(Beginning of Records to use)

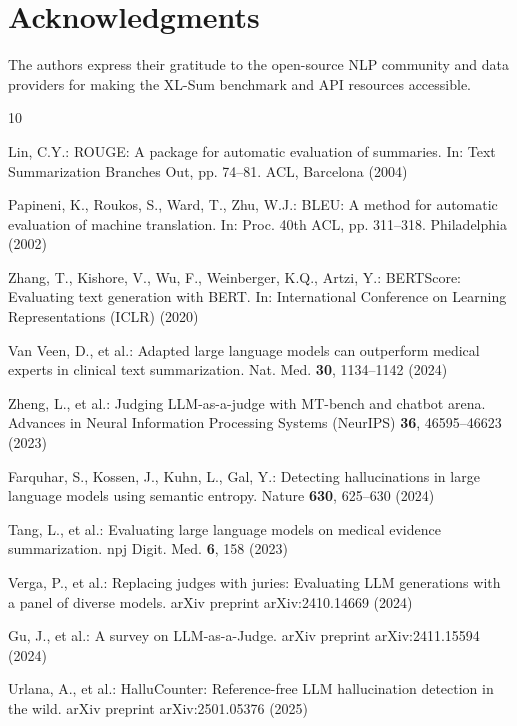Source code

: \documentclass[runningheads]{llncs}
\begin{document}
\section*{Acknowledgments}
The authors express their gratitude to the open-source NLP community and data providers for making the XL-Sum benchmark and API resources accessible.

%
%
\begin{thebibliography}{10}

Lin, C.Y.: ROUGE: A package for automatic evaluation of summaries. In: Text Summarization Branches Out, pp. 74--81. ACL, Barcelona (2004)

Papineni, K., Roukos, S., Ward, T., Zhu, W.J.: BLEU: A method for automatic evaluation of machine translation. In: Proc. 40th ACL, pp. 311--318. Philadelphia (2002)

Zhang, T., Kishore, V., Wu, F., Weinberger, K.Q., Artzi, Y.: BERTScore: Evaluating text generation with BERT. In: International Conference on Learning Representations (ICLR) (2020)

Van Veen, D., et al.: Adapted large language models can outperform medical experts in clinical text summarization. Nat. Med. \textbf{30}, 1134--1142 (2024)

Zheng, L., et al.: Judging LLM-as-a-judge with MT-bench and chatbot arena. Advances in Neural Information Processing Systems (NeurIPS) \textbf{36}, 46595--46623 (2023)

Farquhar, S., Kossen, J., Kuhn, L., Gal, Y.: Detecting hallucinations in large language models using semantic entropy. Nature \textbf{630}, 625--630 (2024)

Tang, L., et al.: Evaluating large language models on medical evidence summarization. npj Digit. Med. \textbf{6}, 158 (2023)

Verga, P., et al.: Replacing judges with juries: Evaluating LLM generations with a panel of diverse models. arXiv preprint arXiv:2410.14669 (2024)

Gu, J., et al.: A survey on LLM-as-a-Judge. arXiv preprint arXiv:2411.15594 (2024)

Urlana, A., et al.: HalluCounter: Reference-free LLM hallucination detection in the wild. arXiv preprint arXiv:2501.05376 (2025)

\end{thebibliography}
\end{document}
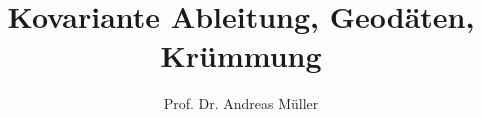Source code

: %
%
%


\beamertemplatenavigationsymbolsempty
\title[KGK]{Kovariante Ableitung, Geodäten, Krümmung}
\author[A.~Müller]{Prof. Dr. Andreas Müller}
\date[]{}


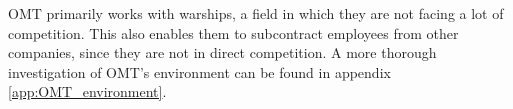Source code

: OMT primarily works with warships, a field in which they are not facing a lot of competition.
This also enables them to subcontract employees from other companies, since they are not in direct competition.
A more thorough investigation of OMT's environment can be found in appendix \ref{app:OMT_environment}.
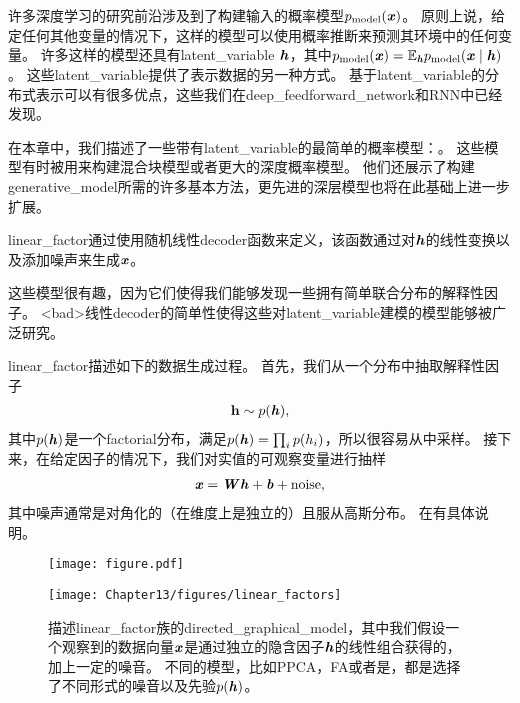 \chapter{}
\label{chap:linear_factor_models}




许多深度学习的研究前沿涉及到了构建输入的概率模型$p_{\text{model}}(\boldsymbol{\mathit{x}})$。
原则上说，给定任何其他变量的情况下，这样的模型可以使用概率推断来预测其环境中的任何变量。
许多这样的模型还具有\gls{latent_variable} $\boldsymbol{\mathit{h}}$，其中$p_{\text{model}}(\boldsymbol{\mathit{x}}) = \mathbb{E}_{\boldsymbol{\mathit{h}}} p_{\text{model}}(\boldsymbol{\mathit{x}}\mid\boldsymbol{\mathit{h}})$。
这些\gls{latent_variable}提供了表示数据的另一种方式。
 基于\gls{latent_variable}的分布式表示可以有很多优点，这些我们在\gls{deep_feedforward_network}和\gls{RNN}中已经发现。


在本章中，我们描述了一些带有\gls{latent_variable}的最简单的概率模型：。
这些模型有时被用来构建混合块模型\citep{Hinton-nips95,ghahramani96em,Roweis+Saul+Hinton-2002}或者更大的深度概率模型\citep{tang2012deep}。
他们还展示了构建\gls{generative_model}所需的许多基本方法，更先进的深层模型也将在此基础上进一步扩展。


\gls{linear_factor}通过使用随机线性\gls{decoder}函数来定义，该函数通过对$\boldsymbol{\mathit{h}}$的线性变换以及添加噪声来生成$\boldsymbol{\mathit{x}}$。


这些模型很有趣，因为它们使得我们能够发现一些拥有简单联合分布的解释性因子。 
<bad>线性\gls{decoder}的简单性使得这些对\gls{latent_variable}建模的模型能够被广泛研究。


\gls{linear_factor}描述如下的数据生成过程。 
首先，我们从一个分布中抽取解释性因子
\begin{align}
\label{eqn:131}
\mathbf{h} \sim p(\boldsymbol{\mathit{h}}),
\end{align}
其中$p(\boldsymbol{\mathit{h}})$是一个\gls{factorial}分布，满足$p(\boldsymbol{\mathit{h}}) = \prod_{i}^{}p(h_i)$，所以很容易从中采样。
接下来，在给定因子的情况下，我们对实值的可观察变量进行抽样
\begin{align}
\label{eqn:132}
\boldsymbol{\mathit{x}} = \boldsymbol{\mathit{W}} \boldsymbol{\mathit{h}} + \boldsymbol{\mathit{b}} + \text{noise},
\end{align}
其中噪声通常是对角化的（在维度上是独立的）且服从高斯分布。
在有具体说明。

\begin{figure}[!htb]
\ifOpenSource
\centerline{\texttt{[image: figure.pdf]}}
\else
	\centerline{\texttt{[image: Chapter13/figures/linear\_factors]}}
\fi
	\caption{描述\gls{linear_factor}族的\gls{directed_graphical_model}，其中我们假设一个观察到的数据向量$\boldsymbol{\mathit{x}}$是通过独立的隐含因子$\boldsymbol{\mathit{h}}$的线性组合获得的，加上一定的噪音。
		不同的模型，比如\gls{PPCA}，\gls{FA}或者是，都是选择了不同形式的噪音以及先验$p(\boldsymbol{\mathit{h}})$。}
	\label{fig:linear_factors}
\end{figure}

(End of Records to use)

**Task:**
All lines from the start of the entries through the one with "Farquhar, S., Kossen, J., Kuhn, L., Gal, Y.: Detecting" are to be output exactly; omit the pictures.

**Result of the task:**
Source code

: \documentclass[runningheads]{llncs}
\begin{document}
\section*{Acknowledgments}
The authors express their gratitude to the open-source NLP community and data providers for making the XL-Sum benchmark and API resources accessible.

%
%
\begin{thebibliography}{10}

Lin, C.Y.: ROUGE: A package for automatic evaluation of summaries. In: Text Summarization Branches Out, pp. 74--81. ACL, Barcelona (2004)

Papineni, K., Roukos, S., Ward, T., Zhu, W.J.: BLEU: A method for automatic evaluation of machine translation. In: Proc. 40th ACL, pp. 311--318. Philadelphia (2002)

Zhang, T., Kishore, V., Wu, F., Weinberger, K.Q., Artzi, Y.: BERTScore: Evaluating text generation with BERT. In: International Conference on Learning Representations (ICLR) (2020)

Van Veen, D., et al.: Adapted large language models can outperform medical experts in clinical text summarization. Nat. Med. \textbf{30}, 1134--1142 (2024)

Zheng, L., et al.: Judging LLM-as-a-judge with MT-bench and chatbot arena. Advances in Neural Information Processing Systems (NeurIPS) \textbf{36}, 46595--46623 (2023)

Farquhar, S., Kossen, J., Kuhn, L., Gal, Y.: Detecting hallucinations in large language models using semantic entropy. Nature \textbf{630}, 625--630 (2024)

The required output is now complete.